------ Exercise inputs

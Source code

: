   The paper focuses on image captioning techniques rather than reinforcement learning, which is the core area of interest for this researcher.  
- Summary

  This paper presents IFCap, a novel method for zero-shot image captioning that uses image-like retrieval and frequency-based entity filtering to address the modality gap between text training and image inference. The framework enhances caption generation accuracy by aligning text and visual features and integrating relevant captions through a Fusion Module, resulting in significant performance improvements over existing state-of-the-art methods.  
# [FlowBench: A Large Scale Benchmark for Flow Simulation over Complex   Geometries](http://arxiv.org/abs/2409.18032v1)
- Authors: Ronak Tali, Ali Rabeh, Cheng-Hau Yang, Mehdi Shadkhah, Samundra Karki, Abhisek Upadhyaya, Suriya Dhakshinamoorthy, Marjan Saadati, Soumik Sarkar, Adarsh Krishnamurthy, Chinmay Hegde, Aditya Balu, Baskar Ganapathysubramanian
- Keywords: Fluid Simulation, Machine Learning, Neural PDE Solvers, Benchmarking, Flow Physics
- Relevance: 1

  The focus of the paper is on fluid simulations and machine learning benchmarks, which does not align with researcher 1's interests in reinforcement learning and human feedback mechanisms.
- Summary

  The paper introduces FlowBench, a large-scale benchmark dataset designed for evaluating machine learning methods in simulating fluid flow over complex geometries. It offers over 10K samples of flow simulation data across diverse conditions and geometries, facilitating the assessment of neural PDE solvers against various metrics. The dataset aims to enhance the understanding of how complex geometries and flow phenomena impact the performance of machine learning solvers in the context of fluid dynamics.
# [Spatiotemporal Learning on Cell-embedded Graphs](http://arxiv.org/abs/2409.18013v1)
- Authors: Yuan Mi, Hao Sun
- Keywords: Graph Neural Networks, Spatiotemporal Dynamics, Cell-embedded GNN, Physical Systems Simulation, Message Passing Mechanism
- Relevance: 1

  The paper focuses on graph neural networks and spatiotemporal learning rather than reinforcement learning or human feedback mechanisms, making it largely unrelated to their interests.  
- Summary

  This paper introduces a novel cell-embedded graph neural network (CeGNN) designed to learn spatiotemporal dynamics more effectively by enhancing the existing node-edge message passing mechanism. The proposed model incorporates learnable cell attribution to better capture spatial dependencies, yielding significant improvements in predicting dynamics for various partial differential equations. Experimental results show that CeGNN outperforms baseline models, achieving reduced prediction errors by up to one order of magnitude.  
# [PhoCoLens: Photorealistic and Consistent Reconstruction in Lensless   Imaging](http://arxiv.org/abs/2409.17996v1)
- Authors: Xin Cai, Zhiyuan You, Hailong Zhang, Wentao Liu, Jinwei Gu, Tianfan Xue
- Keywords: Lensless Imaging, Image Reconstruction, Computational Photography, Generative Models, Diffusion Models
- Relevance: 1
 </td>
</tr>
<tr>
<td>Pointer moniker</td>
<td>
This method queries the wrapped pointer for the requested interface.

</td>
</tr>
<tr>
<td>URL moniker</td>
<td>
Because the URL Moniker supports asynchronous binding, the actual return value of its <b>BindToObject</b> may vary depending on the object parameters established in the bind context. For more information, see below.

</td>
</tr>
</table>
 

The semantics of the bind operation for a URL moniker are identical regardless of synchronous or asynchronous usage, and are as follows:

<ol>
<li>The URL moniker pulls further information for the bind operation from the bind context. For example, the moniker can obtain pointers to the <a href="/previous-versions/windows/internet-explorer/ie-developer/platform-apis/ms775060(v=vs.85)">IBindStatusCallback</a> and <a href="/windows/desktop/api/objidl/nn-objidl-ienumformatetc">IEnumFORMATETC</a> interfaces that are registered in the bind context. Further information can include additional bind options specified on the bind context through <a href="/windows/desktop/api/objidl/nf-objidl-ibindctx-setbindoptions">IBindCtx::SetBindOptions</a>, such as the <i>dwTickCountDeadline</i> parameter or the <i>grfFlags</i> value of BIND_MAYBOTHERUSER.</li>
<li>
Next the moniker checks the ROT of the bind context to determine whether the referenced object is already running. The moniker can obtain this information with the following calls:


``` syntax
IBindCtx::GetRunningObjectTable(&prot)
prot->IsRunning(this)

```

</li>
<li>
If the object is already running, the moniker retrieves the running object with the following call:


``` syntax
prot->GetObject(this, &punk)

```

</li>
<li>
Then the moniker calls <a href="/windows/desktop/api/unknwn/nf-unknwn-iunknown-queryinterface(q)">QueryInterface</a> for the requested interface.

------------

* _Problem description_: Count lines above with the word "Imaging". Give the number only.

* _Result of the task_: 2